That idea is no longer necessary for the Yankees because the starting rotation has become the club’s greatest strength. Tanaka fired seven shutout innings to help push the Yankees ahead of the Astros in the ALCS, three games to two. They are now one win away from reaching the World Series for the first time since 2009.

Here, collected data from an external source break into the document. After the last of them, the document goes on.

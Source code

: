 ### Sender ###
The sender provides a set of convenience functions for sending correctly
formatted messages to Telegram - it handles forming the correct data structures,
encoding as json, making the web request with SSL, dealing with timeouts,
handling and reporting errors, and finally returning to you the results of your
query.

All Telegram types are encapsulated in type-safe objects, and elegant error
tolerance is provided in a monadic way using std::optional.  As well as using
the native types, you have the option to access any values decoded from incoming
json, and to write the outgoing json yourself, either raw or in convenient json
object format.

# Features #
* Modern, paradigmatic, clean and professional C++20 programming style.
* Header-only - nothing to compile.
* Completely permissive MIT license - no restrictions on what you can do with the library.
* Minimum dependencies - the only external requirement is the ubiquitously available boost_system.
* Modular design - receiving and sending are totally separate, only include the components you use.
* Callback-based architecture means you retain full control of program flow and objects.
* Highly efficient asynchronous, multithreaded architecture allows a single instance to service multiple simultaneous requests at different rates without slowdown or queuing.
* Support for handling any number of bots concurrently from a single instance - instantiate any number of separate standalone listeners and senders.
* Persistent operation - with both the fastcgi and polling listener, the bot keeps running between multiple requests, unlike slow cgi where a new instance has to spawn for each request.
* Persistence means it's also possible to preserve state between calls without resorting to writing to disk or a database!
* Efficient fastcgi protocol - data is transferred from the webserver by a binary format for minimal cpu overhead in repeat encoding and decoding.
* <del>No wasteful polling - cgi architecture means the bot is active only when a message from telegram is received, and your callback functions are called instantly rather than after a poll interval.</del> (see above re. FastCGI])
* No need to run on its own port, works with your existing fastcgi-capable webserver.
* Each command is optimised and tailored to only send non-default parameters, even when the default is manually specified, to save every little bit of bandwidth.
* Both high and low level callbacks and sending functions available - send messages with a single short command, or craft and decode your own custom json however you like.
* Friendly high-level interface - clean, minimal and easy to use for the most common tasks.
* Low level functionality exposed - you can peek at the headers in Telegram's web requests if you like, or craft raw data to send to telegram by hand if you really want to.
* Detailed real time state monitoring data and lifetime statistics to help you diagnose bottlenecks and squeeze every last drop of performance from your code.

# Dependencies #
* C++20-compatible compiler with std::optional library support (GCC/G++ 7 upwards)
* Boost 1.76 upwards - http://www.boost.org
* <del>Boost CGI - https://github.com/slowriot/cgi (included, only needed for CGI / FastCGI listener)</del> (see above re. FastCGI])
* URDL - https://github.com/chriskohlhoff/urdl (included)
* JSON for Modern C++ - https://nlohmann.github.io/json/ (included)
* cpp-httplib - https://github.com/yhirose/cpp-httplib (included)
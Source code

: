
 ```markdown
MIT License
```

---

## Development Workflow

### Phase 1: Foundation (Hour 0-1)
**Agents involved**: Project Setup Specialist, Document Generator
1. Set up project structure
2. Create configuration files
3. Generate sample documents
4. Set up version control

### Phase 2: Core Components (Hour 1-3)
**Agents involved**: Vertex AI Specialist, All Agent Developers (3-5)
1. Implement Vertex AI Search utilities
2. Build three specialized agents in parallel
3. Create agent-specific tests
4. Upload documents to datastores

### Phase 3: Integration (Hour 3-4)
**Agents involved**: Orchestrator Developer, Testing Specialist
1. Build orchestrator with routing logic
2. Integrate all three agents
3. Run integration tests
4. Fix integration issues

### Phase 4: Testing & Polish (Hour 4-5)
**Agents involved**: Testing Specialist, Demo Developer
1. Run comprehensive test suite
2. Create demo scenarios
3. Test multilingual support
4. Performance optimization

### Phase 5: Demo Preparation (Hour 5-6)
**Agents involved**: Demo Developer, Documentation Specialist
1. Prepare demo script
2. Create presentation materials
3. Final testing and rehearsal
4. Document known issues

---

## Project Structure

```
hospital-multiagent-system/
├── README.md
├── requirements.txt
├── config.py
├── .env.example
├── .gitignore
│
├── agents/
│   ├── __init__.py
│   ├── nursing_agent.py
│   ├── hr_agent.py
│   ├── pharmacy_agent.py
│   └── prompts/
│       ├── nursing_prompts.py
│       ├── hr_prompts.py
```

It hasn’t just been Tanaka. Since Game 3 of the ALDS, Yankees pitchers have made eight starts spanning 46 1/3 innings. They have allowed 10 runs (nine earned) on 25 hits and 12 walks with 45 strikeouts. That’s a 1.75 ERA with an 8.74 K/9 and 2.33 BB/9. In five of those eight starts, the starter went at least six innings, which has helped preserve the freshness and longevity of the bullpen.

Here’s the full list of performances for Yankee starters this postseason:

Game Starter IP H R ER BB SO HR
AL WC Luis Severino 1/3 4 3 3 1 0 2
ALDS 1 Sonny Gray 3 1/3 3 3 3 4 2 1
ALDS 2 CC Sabathia 5 1/3 3 4 2 3 5 0
ALDS 3 Masahiro Tanaka 7 3 0 0 1 7 0
ALDS 4 Luis Severino 7 4 3 3 1 9 2
ALDS 5 CC Sabathia 4 1/3 5 2 2 0 9 0
ALCS 1 Masahiro Tanaka 6 4 2 2 1 3 0
ALCS 2 Luis Severino 4 2 1 1 2 0 1
ALCS 3 CC Sabathia 6 3 0 0 4 5 0
ALCS 4 Sonny Gray 5 1 2 1 2 4 0
ALCS 5 Masahiro Tanaka 7 3 0 0 1 8 0
TOTAL 55 1/3 35 20 17 20 52 6

In particular, if you hone in on the ALCS starts specifically, Yankee starters have pitched 28 innings, allowing five runs (four earned) on 13 hits and 10 walks with 20 strikeouts. That’s a 1.61 ERA.

While the Yankees’ biggest weakness has become a strength, the Astros’ biggest weakness — the bullpen — has become an even bigger weakness. This is why the Yankees, who won 10 fewer games than the Astros during the regular season, are one win away from reaching the World Series and the Astros are not.